Your task:
Please output exactly the lines that run from the line with "- Communicatie Ono" through the final line of the data, inclusive, and nothing more.

***

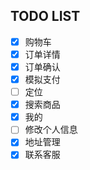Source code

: ## TODO LIST
- [x] 购物车
- [x] 订单详情
- [x] 订单确认
- [x] 模拟支付
- [ ] 定位
- [x] 搜索商品
- [x] 我的
- [ ] 修改个人信息
- [x] 地址管理
- [x] 联系客服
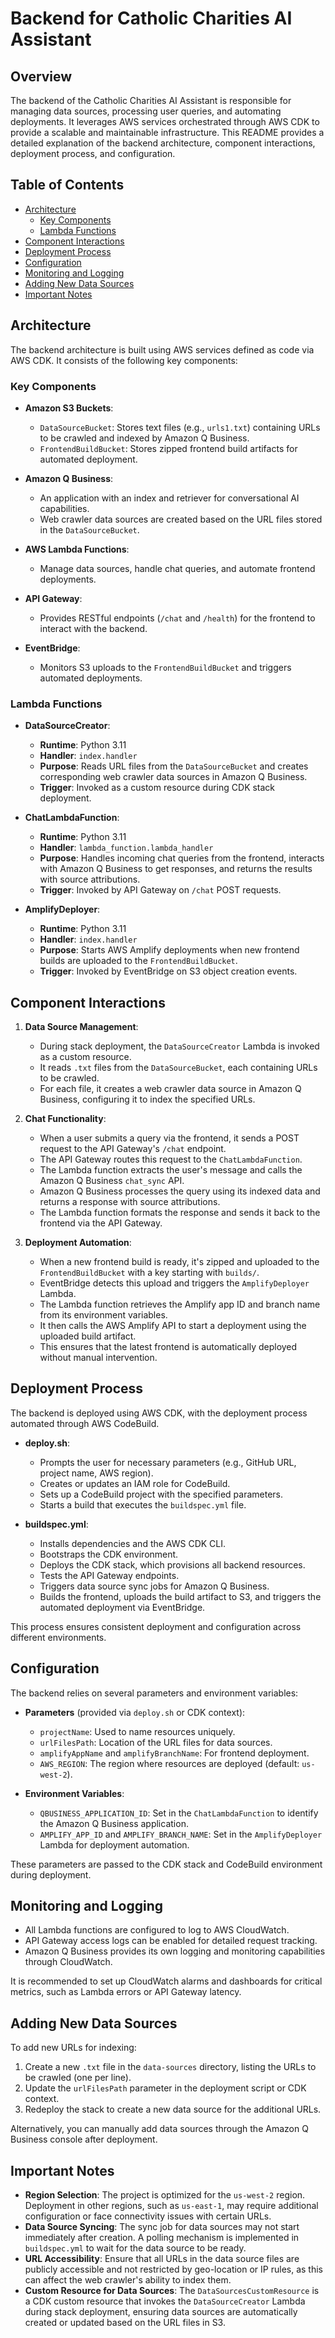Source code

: # Backend for Catholic Charities AI Assistant

## Overview

The backend of the Catholic Charities AI Assistant is responsible for managing data sources, processing user queries, and automating deployments. It leverages AWS services orchestrated through AWS CDK to provide a scalable and maintainable infrastructure. This README provides a detailed explanation of the backend architecture, component interactions, deployment process, and configuration.

## Table of Contents

- [Architecture](#architecture)
  - [Key Components](#key-components)
  - [Lambda Functions](#lambda-functions)
- [Component Interactions](#component-interactions)
- [Deployment Process](#deployment-process)
- [Configuration](#configuration)
- [Monitoring and Logging](#monitoring-and-logging)
- [Adding New Data Sources](#adding-new-data-sources)
- [Important Notes](#important-notes)

## Architecture

The backend architecture is built using AWS services defined as code via AWS CDK. It consists of the following key components:

### Key Components

- **Amazon S3 Buckets**:
  - `DataSourceBucket`: Stores text files (e.g., `urls1.txt`) containing URLs to be crawled and indexed by Amazon Q Business.
  - `FrontendBuildBucket`: Stores zipped frontend build artifacts for automated deployment.

- **Amazon Q Business**:
  - An application with an index and retriever for conversational AI capabilities.
  - Web crawler data sources are created based on the URL files stored in the `DataSourceBucket`.

- **AWS Lambda Functions**:
  - Manage data sources, handle chat queries, and automate frontend deployments.

- **API Gateway**:
  - Provides RESTful endpoints (`/chat` and `/health`) for the frontend to interact with the backend.

- **EventBridge**:
  - Monitors S3 uploads to the `FrontendBuildBucket` and triggers automated deployments.

### Lambda Functions

- **DataSourceCreator**:
  - **Runtime**: Python 3.11
  - **Handler**: `index.handler`
  - **Purpose**: Reads URL files from the `DataSourceBucket` and creates corresponding web crawler data sources in Amazon Q Business.
  - **Trigger**: Invoked as a custom resource during CDK stack deployment.

- **ChatLambdaFunction**:
  - **Runtime**: Python 3.11
  - **Handler**: `lambda_function.lambda_handler`
  - **Purpose**: Handles incoming chat queries from the frontend, interacts with Amazon Q Business to get responses, and returns the results with source attributions.
  - **Trigger**: Invoked by API Gateway on `/chat` POST requests.

- **AmplifyDeployer**:
  - **Runtime**: Python 3.11
  - **Handler**: `index.handler`
  - **Purpose**: Starts AWS Amplify deployments when new frontend builds are uploaded to the `FrontendBuildBucket`.
  - **Trigger**: Invoked by EventBridge on S3 object creation events.

## Component Interactions

1. **Data Source Management**:
   - During stack deployment, the `DataSourceCreator` Lambda is invoked as a custom resource.
   - It reads `.txt` files from the `DataSourceBucket`, each containing URLs to be crawled.
   - For each file, it creates a web crawler data source in Amazon Q Business, configuring it to index the specified URLs.

2. **Chat Functionality**:
   - When a user submits a query via the frontend, it sends a POST request to the API Gateway's `/chat` endpoint.
   - The API Gateway routes this request to the `ChatLambdaFunction`.
   - The Lambda function extracts the user's message and calls the Amazon Q Business `chat_sync` API.
   - Amazon Q Business processes the query using its indexed data and returns a response with source attributions.
   - The Lambda function formats the response and sends it back to the frontend via the API Gateway.

3. **Deployment Automation**:
   - When a new frontend build is ready, it's zipped and uploaded to the `FrontendBuildBucket` with a key starting with `builds/`.
   - EventBridge detects this upload and triggers the `AmplifyDeployer` Lambda.
   - The Lambda function retrieves the Amplify app ID and branch name from its environment variables.
   - It then calls the AWS Amplify API to start a deployment using the uploaded build artifact.
   - This ensures that the latest frontend is automatically deployed without manual intervention.

## Deployment Process

The backend is deployed using AWS CDK, with the deployment process automated through AWS CodeBuild.

- **deploy.sh**:
  - Prompts the user for necessary parameters (e.g., GitHub URL, project name, AWS region).
  - Creates or updates an IAM role for CodeBuild.
  - Sets up a CodeBuild project with the specified parameters.
  - Starts a build that executes the `buildspec.yml` file.

- **buildspec.yml**:
  - Installs dependencies and the AWS CDK CLI.
  - Bootstraps the CDK environment.
  - Deploys the CDK stack, which provisions all backend resources.
  - Tests the API Gateway endpoints.
  - Triggers data source sync jobs for Amazon Q Business.
  - Builds the frontend, uploads the build artifact to S3, and triggers the automated deployment via EventBridge.

This process ensures consistent deployment and configuration across different environments.

## Configuration

The backend relies on several parameters and environment variables:

- **Parameters** (provided via `deploy.sh` or CDK context):
  - `projectName`: Used to name resources uniquely.
  - `urlFilesPath`: Location of the URL files for data sources.
  - `amplifyAppName` and `amplifyBranchName`: For frontend deployment.
  - `AWS_REGION`: The region where resources are deployed (default: `us-west-2`).

- **Environment Variables**:
  - `QBUSINESS_APPLICATION_ID`: Set in the `ChatLambdaFunction` to identify the Amazon Q Business application.
  - `AMPLIFY_APP_ID` and `AMPLIFY_BRANCH_NAME`: Set in the `AmplifyDeployer` Lambda for deployment automation.

These parameters are passed to the CDK stack and CodeBuild environment during deployment.

## Monitoring and Logging

- All Lambda functions are configured to log to AWS CloudWatch.
- API Gateway access logs can be enabled for detailed request tracking.
- Amazon Q Business provides its own logging and monitoring capabilities through CloudWatch.

It is recommended to set up CloudWatch alarms and dashboards for critical metrics, such as Lambda errors or API Gateway latency.

## Adding New Data Sources

To add new URLs for indexing:

1. Create a new `.txt` file in the `data-sources` directory, listing the URLs to be crawled (one per line).
2. Update the `urlFilesPath` parameter in the deployment script or CDK context.
3. Redeploy the stack to create a new data source for the additional URLs.

Alternatively, you can manually add data sources through the Amazon Q Business console after deployment.

## Important Notes

- **Region Selection**: The project is optimized for the `us-west-2` region. Deployment in other regions, such as `us-east-1`, may require additional configuration or face connectivity issues with certain URLs.
- **Data Source Syncing**: The sync job for data sources may not start immediately after creation. A polling mechanism is implemented in `buildspec.yml` to wait for the data source to be ready.
- **URL Accessibility**: Ensure that all URLs in the data source files are publicly accessible and not restricted by geo-location or IP rules, as this can affect the web crawler's ability to index them.
- **Custom Resource for Data Sources**: The `DataSourcesCustomResource` is a CDK custom resource that invokes the `DataSourceCreator` Lambda during stack deployment, ensuring data sources are automatically created or updated based on the URL files in S3.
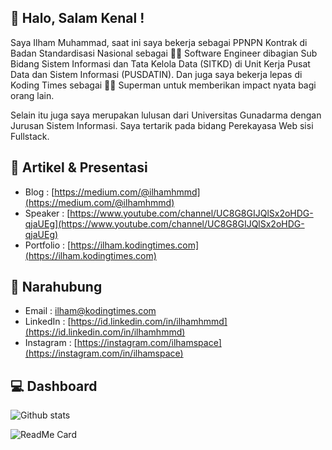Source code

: ## 👋 Halo, Salam Kenal !
Saya Ilham Muhammad, saat ini saya bekerja sebagai PPNPN Kontrak di Badan Standardisasi Nasional sebagai :man_technologist: Software Engineer dibagian Sub Bidang Sistem Informasi dan Tata Kelola Data (SITKD) di Unit Kerja Pusat Data dan Sistem Informasi (PUSDATIN). Dan juga saya bekerja lepas di Koding Times sebagai :vampire_man: Superman untuk memberikan impact nyata bagi orang lain.

Selain itu juga saya merupakan lulusan dari Universitas Gunadarma dengan Jurusan Sistem Informasi. Saya tertarik pada bidang Perekayasa Web sisi Fullstack.

## :art: Artikel & Presentasi
  - Blog : [https://medium.com/@ilhamhmmd](https://medium.com/@ilhamhmmd)
  - Speaker : [https://www.youtube.com/channel/UC8G8GIJQlSx2oHDG-qjaUEg](https://www.youtube.com/channel/UC8G8GIJQlSx2oHDG-qjaUEg)
  - Portfolio : [https://ilham.kodingtimes.com](https://ilham.kodingtimes.com)

## 💬 Narahubung
  - Email : [ilham@kodingtimes.com](mailto:ilham@kodingtimes.com)
  - LinkedIn : [https://id.linkedin.com/in/ilhamhmmd](https://id.linkedin.com/in/ilhamhmmd)
  - Instagram : [https://instagram.com/ilhamspace](https://instagram.com/in/ilhamspace)
  
## :computer: Dashboard

![Github stats](https://github-readme-stats.vercel.app/api?username=ilhamhmmd)

![ReadMe Card](https://github-readme-stats.vercel.app/api/pin/?username=ilhamhmmd&repo=client-dicky)
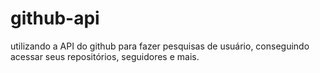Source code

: # github-api

utilizando a API do github para fazer pesquisas de usuário, conseguindo acessar seus repositórios, seguidores e mais.
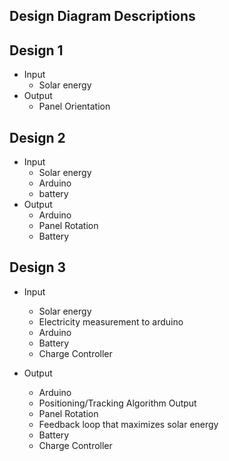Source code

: ## Design Diagram Descriptions

## Design 1
  - Input 
    - Solar energy
  - Output
    - Panel Orientation

## Design 2
  - Input 
    - Solar energy
    - Arduino
    - battery
  - Output
    - Arduino
    - Panel Rotation
    - Battery

## Design 3
  - Input
    - Solar energy
    - Electricity measurement to arduino
    - Arduino
    - Battery
    - Charge Controller

  - Output
    - Arduino
    - Positioning/Tracking Algorithm Output
    - Panel Rotation
    - Feedback loop that maximizes solar energy
    - Battery
    - Charge Controller
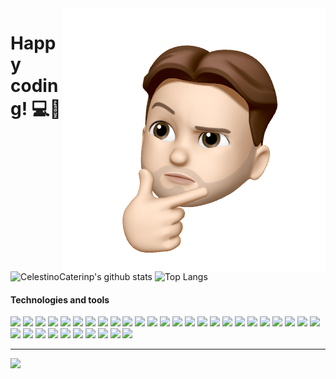 <img align="right" src="me_.png" alt="Me as Animoji" />

# Happy coding! 💻👋

![CelestinoCaterinp's github stats](https://github-readme-stats.vercel.app/api?username=CelestinoCaterino&show_icons=true&theme=dark)
![Top Langs](https://github-readme-stats.vercel.app/api/top-langs/?username=CelestinoCaterino&theme=dark)
#### Technologies and tools
<p>
	<img src="https://img.shields.io/badge/-Visual%20Studio%20Code-23A9F2?style=flat-square&logo=Visual%20Studio%20Code&logoColor=white"/>
	<img src="https://img.shields.io/badge/-Github-181717?style=flat-square&logo=GitHub&logoColor=white"/>
	<img src="https://img.shields.io/badge/-Git-F44D27?style=flat-square&logo=Git&logoColor=white"/>
	<img src="https://img.shields.io/badge/-NPM-CB3837?style=flat-square&logo=NPM&logoColor=white"/>
	<img src="https://img.shields.io/badge/-Apache-D22128?style=flat-square&logo=Apache&logoColor=white"/>
	<img src="https://img.shields.io/badge/-Trello-0079BF?style=flat-square&logo=Trello&logoColor=white"/>
	<img src="https://img.shields.io/badge/-Slack-E01563?style=flat-square&logo=Slack&logoColor=white"/>
	<img src="https://img.shields.io/badge/-MySQL-F29111?style=flat-square&logo=MySQL&logoColor=white"/>
	<img src="https://img.shields.io/badge/-Laravel-F55247?style=flat-square&logo=Laravel&logoColor=white"/>
	<img src="https://img.shields.io/badge/-HTML5-E34F26?style=flat-square&logo=HTML5&logoColor=white"/>
	<img src="https://img.shields.io/badge/-CSS3-1572B6?style=flat-square&logo=CSS3&logoColor=white"/>
	<img src="https://img.shields.io/badge/-Sass-CC6699?style=flat-square&logo=Sass&logoColor=white"/>
	<img src="https://img.shields.io/badge/-Wordpress-21759B?style=flat-square&logo=Wordpress&logoColor=white"/>
	<img src="https://img.shields.io/badge/-MongoDB-47A248?style=flat-square&logo=MongoDB&logoColor=white"/>
	<img src="https://img.shields.io/badge/-Postman-FF6C37?style=flat-square&logo=Postman&logoColor=white"/>
	<img src="https://img.shields.io/badge/-Flutter-02569B?style=flat-square&logo=Flutter&logoColor=white"/>
	<img src="https://img.shields.io/badge/-jQuery-0769AD?style=flat-square&logo=jQuery&logoColor=white"/>
	<img src="https://img.shields.io/badge/-JavaScript-F7DF1E?style=flat-square&logo=JavaScript&logoColor=white"/>
	<img src="https://img.shields.io/badge/-React-61DAFB?style=flat-square&logo=React&logoColor=white"/>
	<img src="https://img.shields.io/badge/-Redux-764ABC?style=flat-square&logo=Redux&logoColor=white"/>
	<img src="https://img.shields.io/badge/-Node.js-339933?style=flat-square&logo=Node.js&logoColor=white"/>
	<img src="https://img.shields.io/badge/-Socket.io-010101?style=flat-square&logo=Socket.io&logoColor=white"/>
	<img src="https://img.shields.io/badge/-Express-000000?style=flat-square&logo=Express&logoColor=white"/>
	<img src="https://img.shields.io/badge/-XAMPP-FB7A24?style=flat-square&logo=XAMPP&logoColor=white"/>
	<img src="https://img.shields.io/badge/-Composer-885630?style=flat-square&logo=Composer&logoColor=white"/>
	<img src="https://img.shields.io/badge/-Laragon-0E83CD?style=flat-square&logo=Laragon&logoColor=white"/>
	<img src="https://img.shields.io/badge/-Dart-0175C2?style=flat-square&logo=Dart&logoColor=white"/>
	<img src="https://img.shields.io/badge/-WooCommerce-96588A?style=flat-square&logo=WooCommerce&logoColor=white"/>
	<img src="https://img.shields.io/badge/-PHP-777BB4?style=flat-square&logo=PHP&logoColor=white"/>
	<img src="https://img.shields.io/badge/-Windows-0078D6?style=flat-square&logo=Windows&logoColor=white"/>
	<img src="https://img.shields.io/badge/-Android-3DDC84?style=flat-square&logo=Android&logoColor=white"/>
	<img src="https://img.shields.io/badge/-Android%20Studio-3DDC84?style=flat-square&logo=Android%20Studio&logoColor=white"/>
	<img src="https://img.shields.io/badge/-Linux-FCC624?style=flat-square&logo=Linux&logoColor=white"/>
	<img src="https://img.shields.io/badge/-Apache%20Cordova-E8E8E8?style=flat-square&logo=Apache%20Cordova&logoColor=white"/>
	<img src="https://img.shields.io/badge/-Figma-F24E1E?style=flat-square&logo=Figma&logoColor=white"/>
</p>

---

![](https://komarev.com/ghpvc/?username=CelestinoCaterino)


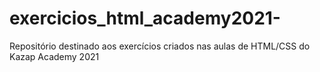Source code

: # exercicios_html_academy2021-
Repositório destinado aos exercícios criados nas aulas de HTML/CSS do Kazap Academy 2021
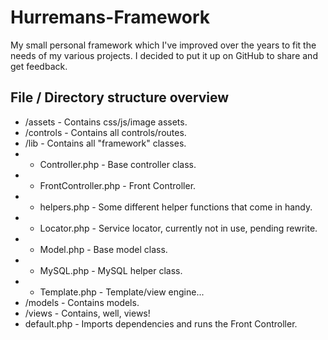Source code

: Hurremans-Framework
===================

My small personal framework which I've improved over the years to fit the needs of my various projects.
I decided to put it up on GitHub to share and get feedback.

File / Directory structure overview
-----------------------------------
+ /assets - Contains css/js/image assets.
+ /controls - Contains all controls/routes.
+ /lib - Contains all "framework" classes.
+ * Controller.php - Base controller class.
+ * FrontController.php - Front Controller.
+ * helpers.php - Some different helper functions that come in handy.
+ * Locator.php - Service locator, currently not in use, pending rewrite.
+ * Model.php - Base model class.
+ * MySQL.php - MySQL helper class.
+ * Template.php - Template/view engine...
+ /models - Contains models.
+ /views - Contains, well, views!
+ default.php - Imports dependencies and runs the Front Controller.
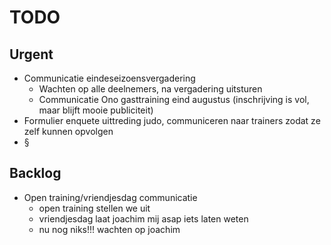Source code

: # TODO
## Urgent
- Communicatie eindeseizoensvergadering
	- Wachten op alle deelnemers, na vergadering uitsturen
	- Communicatie Ono gasttraining eind augustus (inschrijving is vol, maar blijft mooie publiciteit)
- Formulier enquete uittreding judo, communiceren naar trainers zodat ze zelf kunnen opvolgen
- §

## Backlog
- Open training/vriendjesdag communicatie
	- open training stellen we uit
	- vriendjesdag laat joachim mij asap iets laten weten
	- nu nog niks!!! wachten op joachim
<!--stackedit_data:
eyJoaXN0b3J5IjpbNjQ1ODYyMDkwLDE2OTg3NzYwOTcsMTg1MD
c1MDA4MywxNDU4Mzk4ODQ0LC0zNTU0MTUzMjYsNDMxNDc5Nzgs
LTIxMTcwMDgyMTksNzA4Mjg2ODU4LDE1NjQ1MDM0MzFdfQ==
-->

***

Response to the exercise:
	- Communicatie Ono gasttraining eind augustus (inschrijving is vol, maar blijft mooie publiciteit)
- Formulier enquete uittreding judo, communiceren naar trainers zodat ze zelf kunnen opvolgen
- §

## Backlog
- Open training/vriendjesdag communicatie
	- open training stellen we uit
	- vriendjesdag laat joachim mij asap iets laten weten
	- nu nog niks!!! wachten op joachim
<!--stackedit_data:
eyJoaXN0b3J5IjpbNjQ1ODYyMDkwLDE2OTg3NzYwOTcsMTg1MD
c1MDA4MywxNDU4Mzk4ODQ0LC0zNTU0MTUzMjYsNDMxNDc5Nzgs
LTIxMTcwMDgyMTksNzA4Mjg2ODU4LDE1NjQ1MDM0MzFdfQ==
-->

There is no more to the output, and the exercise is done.